Pero no existe una sola manera de aprender a leer ni siquiera una sola manera de leer. Una vez hablé con un profesor de física con dislexia. Era incapaz de pronunciar las palabras con facilidad y no las escuchaba mentalmente mientras leía. Sin embargo, sí entendía el texto y lo describía como si las palabras escritas construyeran silenciosamente sistemas de significado en su cabeza. Incluso sintió que su estilo de lectura era ventajoso en su línea de trabajo. Mientras escuchaba, no podía dejar de preguntarme cómo serían sus lóbulos temporales anteriores (implicados en la identificación de formas familiares y el acceso al significado).

Supongo que, debido al apoyo limitado de la vía auditiva, su cerebro ha aprendido a depender más de los vínculos directos entre las formas de las palabras escritas y su significado. Sus lóbulos temporales anteriores podrían haber ayudado a respaldar esta ruta alternativa para comprender lo que leía.

Por supuesto, eso no significa que la dislexia sea un requisito para convertirse en profesor de física. Para muchas personas, las dificultades de lectura pueden significar una dura lucha. Incluso para él, alcanzar ese nivel de competencia no puede haber sido un paseo por el parque.

Las personas que nacen sordas constituyen otro ejemplo sorprendente de cómo el cerebro encuentra caminos alternativos para aprender a leer. Al igual que el profesor de física, los lectores sordos expertos pueden confiar en gran medida en la forma visual y el significado de las palabras escritas. Para los firmantes, sin embargo, aprender a leer significa además establecer conexiones entre las palabras escritas y otro idioma: su lenguaje de señas. Las lenguas de signos son sistemas independientes con su propio vocabulario y gramática, en lugar de lenguas habladas traducidas a signos.

Braille ofrece otra ruta hacia la lectura. Representa letras a través de patrones de puntos en relieve, lo que permite leer las palabras mediante el tacto en lugar de la visión. Sorprendentemente, las personas que quedan ciegas a una edad temprana pueden reclutar partes del cerebro normalmente dedicadas a la visión cuando leen Braille.

¿Cerebros ‘posalfabetizados’?

Recientemente, se ha hablado mucho de que la humanidad se está volviendo “posalfabetizada”. Recurrimos cada vez más a vídeos cortos, audio y otros medios en lugar de leer artículos extensos, y mucho menos libros. Y, de hecho, un informe de la OCDE ha descubierto que las habilidades de alfabetización están disminuyendo.

Deberíamos preocuparnos por este desarrollo porque, en última instancia, la alfabetización sustenta la democracia. Necesitamos la capacidad de leer en profundidad y la atención continua que ello conlleva para evaluar adecuadamente las ideas y políticas.
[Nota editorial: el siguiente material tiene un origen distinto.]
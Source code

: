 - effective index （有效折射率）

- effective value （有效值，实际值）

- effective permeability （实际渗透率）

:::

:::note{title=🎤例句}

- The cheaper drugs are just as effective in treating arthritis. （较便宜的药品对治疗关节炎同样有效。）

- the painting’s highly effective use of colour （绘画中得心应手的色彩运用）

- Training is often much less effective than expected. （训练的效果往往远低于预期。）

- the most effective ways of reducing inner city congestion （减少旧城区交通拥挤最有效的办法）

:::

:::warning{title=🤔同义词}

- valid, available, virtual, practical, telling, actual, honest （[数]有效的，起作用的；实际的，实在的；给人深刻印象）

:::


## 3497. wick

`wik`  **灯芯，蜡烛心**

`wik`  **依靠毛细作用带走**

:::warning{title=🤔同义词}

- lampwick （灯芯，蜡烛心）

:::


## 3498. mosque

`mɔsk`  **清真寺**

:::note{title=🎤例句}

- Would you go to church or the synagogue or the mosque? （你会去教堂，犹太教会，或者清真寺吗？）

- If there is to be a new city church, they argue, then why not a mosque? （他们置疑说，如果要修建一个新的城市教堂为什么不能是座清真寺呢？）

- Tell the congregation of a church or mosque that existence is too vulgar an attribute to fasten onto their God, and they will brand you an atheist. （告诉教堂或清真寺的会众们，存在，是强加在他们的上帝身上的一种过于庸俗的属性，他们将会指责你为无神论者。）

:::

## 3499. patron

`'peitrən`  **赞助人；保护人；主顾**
Independientemente de cómo leamos, todos tenemos que agradecer esta habilidad a nuestro cerebro inteligente. Hemos aprendido a hackear nuestro cerebro para unir diferentes tipos de información (auditiva, visual e incluso táctil) con significado.

Y no se detiene ahí. Construimos redes de significado cada vez más complejas que nos ayudan a comprender e influir en el mundo en el que vivimos.

Entonces, ¿deberíamos rendirnos a la era de la posalfabetización y dejar de ejercitar esta notable red cerebral? Si me preguntas, no es una posibilidad. En cambio, deberíamos seguir moldeando nuestros trozos grises de arcilla en formas cada vez más hermosas. ¿Cómo hacemos eso? Leemos.